Now Fast Fashion Is Ruining

We like op-shopping as much as the next guy. It’s a great way to find unique one-off pieces and we’d way rather give pre-loved clothes a second life than buy something new. But lately, we’ve noticed that it’s becoming increasingly hard to find well-made clothing at the op shop. A new Business Insider report suggests that this is because poor quality fast fashion clothes are filling up the racks.

Consumers are buying more than ever before and this rapid consumption has a serious environmental impact. According to a 2017 ABC News report, Australian’s buy an average of 27 kilograms of new clothing every year and are the world’s second biggest consumers of textiles. Two-thirds of these clothes are made from synthetic fibres that shed miscroplastics when washed and do not break down easily in landfill. This means that these clothes do have a very long lifespan, even if they don’t spend much of that lifespan in our wardrobes.

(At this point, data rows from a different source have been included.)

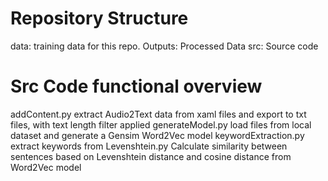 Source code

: # Repository Structure
data: training data for this repo. 
Outputs: Processed Data
src: Source code

# Src Code functional overview
addContent.py extract Audio2Text data from xaml files and export to txt files, with text length filter applied
generateModel.py load files from local dataset and generate a Gensim Word2Vec model
keywordExtraction.py extract keywords from 
Levenshtein.py Calculate similarity between sentences based on Levenshtein distance and cosine distance from Word2Vec model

Fast fashion items often wear out after a few months because they are poorly made, hence the huge supply of second-hand clothing that no one wants to buy. It’s also fairly easy to part with fast fashion purchases because they are so cheap in the first place.

Goodwill ambassador Betsy Appleton told Business Insider that price is a major factor in people’s willingness to donate.

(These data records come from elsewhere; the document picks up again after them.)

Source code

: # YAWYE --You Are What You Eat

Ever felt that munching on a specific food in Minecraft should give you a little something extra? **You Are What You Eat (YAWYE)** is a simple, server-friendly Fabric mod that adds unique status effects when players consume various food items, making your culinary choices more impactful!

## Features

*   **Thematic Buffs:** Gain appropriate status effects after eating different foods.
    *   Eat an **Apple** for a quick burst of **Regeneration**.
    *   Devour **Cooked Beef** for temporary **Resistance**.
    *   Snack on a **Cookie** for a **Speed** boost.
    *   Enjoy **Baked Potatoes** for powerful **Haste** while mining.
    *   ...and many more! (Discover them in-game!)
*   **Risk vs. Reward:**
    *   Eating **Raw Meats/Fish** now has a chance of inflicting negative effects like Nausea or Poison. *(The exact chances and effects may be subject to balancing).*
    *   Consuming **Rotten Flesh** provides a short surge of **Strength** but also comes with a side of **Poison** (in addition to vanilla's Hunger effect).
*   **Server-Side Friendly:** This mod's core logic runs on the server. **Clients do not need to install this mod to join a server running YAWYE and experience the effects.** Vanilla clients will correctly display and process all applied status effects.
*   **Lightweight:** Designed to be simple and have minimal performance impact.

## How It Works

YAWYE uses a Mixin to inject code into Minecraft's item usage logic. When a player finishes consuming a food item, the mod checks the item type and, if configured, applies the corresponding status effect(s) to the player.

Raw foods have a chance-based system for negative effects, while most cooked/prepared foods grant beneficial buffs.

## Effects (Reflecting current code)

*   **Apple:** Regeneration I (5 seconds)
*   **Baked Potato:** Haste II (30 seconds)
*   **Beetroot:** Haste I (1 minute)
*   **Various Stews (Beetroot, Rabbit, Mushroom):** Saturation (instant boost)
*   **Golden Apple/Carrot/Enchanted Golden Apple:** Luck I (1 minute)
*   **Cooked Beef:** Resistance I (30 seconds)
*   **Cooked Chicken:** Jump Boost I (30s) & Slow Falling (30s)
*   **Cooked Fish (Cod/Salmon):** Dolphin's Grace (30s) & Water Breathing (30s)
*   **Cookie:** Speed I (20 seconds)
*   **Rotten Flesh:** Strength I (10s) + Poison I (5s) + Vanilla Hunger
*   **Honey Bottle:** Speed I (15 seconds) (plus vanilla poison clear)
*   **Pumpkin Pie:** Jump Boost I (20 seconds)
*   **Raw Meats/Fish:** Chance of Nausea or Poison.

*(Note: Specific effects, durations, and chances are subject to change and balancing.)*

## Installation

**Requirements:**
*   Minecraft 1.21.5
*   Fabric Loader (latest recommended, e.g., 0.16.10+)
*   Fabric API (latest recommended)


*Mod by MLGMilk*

“People are more willing to donate as it’s not expensive,” she said. “People were more invested before.”

She added that she often sees fast fashion clothing appear in the donation bin just six months after it arrives in stores.

“When I go to a mall I feel defeated,” she said. “So many of these products are going to end up in a landfill, in the trash, or at Goodwill.”

According to another Business Insider report published earlier this year, charity stores donations are on the rise thanks to millennials. The publication claims that this generation is less attached to heirlooms and cheap fast fashion purchases. They also suggest that more millennials are shopping in and donating to second-hand stores because they care about sustainability and the environment. This may be true, but it will soon be impossible to find good-quality, wearable clothing at the op-shop if we don’t stop buying, and then getting rid of, fast fashion pieces.